Nella catechesi dell'udienza generale del 28 dicembre 2005 Benedetto XVI (che indossa il copricapo di Giovanni XXIII durante il giro della Piazza per ripararsi dal freddo) cita San Gregorio Magno sul Mistero del Natale. Il testo della catechesi si trova qui.
In particolare:
"Estremamente potente è, nel nostro Salmo, l’idea che Dio di quell’embrione ancora «informe» veda già tutto il futuro: nel libro della vita del Signore già sono scritti i giorni che quella creatura vivrà e colmerà di opere durante la sua esistenza terrena. Torna così ad emergere la grandezza trascendente della conoscenza divina, che non abbraccia solo il passato e il presente dell’umanità, ma anche l’arco ancora nascosto del futuro.

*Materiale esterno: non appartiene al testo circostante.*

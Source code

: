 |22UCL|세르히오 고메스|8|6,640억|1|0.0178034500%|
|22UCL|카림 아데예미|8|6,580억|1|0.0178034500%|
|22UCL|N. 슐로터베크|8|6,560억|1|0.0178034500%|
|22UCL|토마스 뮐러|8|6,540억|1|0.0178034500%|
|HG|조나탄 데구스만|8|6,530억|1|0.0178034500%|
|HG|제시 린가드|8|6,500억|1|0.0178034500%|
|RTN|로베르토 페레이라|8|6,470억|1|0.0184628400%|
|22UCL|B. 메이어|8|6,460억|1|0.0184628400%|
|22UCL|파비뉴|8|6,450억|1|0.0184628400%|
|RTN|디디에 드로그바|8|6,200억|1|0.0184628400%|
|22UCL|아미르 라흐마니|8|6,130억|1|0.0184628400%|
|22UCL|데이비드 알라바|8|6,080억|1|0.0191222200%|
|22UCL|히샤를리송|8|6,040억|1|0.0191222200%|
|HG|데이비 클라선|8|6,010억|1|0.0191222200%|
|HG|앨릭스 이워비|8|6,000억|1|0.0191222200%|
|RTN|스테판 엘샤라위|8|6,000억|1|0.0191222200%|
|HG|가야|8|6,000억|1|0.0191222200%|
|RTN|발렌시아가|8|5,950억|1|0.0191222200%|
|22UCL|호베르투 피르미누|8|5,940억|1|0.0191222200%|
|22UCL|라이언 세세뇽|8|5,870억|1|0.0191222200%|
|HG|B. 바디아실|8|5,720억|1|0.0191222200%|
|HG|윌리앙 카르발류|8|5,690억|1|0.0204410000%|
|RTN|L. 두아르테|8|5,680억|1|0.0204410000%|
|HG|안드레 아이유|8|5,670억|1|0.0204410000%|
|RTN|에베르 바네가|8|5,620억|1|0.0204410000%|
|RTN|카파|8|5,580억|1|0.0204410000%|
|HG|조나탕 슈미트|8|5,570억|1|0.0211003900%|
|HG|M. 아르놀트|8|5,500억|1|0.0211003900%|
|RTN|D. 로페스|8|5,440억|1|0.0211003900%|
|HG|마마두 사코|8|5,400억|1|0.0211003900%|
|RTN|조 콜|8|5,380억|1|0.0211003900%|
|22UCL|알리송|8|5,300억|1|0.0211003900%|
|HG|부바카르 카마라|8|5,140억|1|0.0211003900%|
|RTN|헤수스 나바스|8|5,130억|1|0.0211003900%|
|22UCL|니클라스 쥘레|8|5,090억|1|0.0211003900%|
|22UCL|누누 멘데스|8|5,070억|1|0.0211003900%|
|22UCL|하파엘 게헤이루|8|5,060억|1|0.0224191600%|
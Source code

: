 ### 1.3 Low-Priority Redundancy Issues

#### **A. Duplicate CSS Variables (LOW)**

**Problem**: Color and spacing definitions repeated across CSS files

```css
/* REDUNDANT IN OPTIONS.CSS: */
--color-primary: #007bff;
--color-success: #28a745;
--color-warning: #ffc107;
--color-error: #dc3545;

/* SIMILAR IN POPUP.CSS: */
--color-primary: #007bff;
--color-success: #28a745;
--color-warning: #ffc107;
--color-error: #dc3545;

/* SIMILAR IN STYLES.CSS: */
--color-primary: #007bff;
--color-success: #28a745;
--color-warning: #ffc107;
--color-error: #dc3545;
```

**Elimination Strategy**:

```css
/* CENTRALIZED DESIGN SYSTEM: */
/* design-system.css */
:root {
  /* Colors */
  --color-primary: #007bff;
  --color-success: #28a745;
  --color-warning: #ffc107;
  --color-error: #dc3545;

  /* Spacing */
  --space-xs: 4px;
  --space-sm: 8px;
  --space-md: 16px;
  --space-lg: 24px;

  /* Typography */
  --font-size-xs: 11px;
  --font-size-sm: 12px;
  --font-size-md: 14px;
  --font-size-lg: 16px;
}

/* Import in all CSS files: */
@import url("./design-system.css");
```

Ma appare anche la grandezza di questa piccola creatura umana non nata, formata dalle mani di Dio e circondata dal suo amore: un elogio biblico dell'essere umano dal primo momento della sua esistenza.
Noi ora vorremmo affidarci alla riflessione che san Gregorio Magno, nelle sue Omelie su Ezechiele, ha intessuto sulla frase del Salmo da noi prima commentata: «Ancora informe mi hanno visto i tuoi occhi e tutto era scritto nel tuo libro» (v. 16). Su quelle parole il Pontefice e Padre della Chiesa ha costruito un’originale e delicata meditazione riguardante quanti nella Comunità cristiana sono più deboli nel loro cammino spirituale.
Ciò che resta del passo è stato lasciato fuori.